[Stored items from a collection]
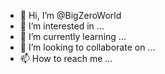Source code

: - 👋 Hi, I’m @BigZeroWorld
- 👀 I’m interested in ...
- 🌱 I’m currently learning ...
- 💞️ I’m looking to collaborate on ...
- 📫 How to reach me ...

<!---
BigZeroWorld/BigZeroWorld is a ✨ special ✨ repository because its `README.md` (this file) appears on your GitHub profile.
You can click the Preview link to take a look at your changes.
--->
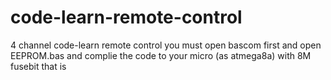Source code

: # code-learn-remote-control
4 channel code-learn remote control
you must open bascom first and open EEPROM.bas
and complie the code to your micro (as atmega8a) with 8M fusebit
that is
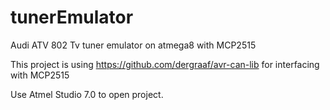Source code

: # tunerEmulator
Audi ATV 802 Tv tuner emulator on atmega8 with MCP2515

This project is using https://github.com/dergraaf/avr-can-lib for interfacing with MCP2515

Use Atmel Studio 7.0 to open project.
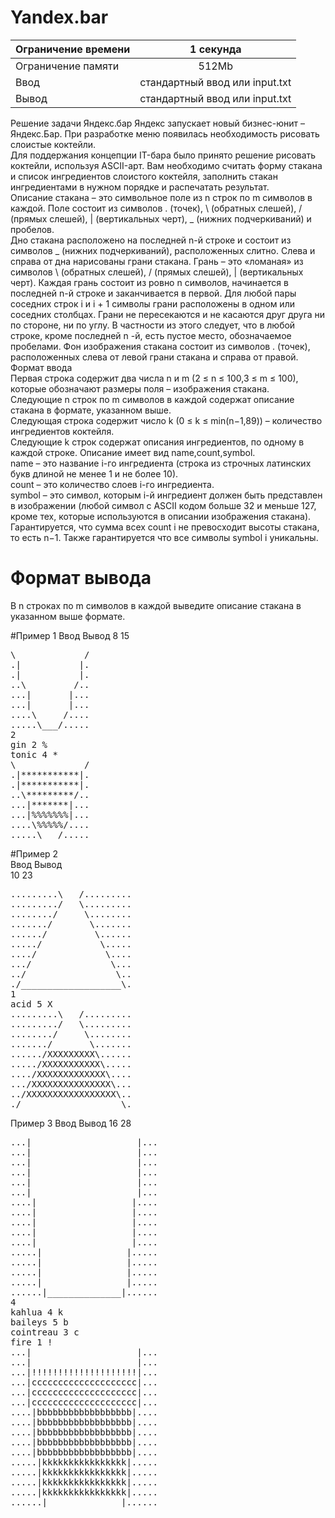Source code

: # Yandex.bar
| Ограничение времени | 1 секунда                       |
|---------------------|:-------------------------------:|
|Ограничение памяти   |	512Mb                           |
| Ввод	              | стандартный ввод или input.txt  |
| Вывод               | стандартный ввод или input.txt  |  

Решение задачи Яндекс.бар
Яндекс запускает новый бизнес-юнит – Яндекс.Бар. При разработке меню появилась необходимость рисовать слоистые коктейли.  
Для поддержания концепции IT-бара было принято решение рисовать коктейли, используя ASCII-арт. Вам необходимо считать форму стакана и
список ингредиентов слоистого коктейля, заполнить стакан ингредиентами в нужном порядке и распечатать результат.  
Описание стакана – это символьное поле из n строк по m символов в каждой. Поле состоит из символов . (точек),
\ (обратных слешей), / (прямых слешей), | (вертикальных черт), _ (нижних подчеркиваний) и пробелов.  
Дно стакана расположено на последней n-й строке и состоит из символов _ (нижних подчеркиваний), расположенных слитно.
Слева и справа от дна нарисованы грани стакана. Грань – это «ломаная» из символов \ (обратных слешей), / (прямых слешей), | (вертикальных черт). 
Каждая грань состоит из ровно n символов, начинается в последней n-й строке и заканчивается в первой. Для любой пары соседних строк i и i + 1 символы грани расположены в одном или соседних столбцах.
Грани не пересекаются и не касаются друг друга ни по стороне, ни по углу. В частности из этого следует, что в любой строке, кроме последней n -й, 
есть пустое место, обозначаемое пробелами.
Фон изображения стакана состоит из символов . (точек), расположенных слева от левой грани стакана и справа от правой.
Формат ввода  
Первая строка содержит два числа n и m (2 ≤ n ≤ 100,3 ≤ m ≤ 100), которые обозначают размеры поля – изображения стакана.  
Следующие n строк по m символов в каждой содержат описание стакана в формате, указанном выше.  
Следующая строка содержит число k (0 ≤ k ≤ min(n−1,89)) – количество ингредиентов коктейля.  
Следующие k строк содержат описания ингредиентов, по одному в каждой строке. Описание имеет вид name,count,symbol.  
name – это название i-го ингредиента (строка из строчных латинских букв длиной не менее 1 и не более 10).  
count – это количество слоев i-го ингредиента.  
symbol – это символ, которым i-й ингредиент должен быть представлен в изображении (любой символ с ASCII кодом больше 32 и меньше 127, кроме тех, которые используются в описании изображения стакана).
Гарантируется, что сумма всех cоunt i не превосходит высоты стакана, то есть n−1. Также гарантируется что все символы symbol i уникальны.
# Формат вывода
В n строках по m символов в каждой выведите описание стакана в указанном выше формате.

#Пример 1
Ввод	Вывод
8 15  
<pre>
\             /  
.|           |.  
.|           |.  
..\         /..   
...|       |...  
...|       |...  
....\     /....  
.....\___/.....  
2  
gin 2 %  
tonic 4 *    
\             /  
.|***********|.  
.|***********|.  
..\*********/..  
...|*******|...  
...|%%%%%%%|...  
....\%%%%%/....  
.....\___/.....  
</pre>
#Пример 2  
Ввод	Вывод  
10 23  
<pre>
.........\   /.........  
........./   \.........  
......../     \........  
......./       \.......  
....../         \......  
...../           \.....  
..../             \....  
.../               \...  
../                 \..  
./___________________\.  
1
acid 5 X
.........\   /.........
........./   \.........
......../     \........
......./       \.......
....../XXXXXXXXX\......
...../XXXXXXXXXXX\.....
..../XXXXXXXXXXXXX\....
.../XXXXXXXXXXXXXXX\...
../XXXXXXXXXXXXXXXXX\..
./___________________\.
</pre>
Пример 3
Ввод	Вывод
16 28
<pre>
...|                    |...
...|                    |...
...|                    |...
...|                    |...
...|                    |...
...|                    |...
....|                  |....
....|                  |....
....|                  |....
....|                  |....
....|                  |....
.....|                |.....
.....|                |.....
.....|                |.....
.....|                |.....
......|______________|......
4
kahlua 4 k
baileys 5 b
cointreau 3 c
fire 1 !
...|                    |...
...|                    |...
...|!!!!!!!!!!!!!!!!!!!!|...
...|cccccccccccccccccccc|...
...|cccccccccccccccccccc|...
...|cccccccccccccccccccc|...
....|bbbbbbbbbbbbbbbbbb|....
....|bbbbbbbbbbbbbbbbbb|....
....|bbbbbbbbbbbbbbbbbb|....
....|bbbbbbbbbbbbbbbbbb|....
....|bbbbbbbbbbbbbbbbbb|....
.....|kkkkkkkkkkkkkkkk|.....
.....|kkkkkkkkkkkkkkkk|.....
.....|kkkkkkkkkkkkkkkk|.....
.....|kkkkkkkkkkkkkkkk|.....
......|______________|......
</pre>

• Task prompt:
Pull together all lines from the data that mention the word "input".

• Expected answer:
| Ввод	              | стандартный ввод или input.txt  |
| Вывод               | стандартный ввод или input.txt  |  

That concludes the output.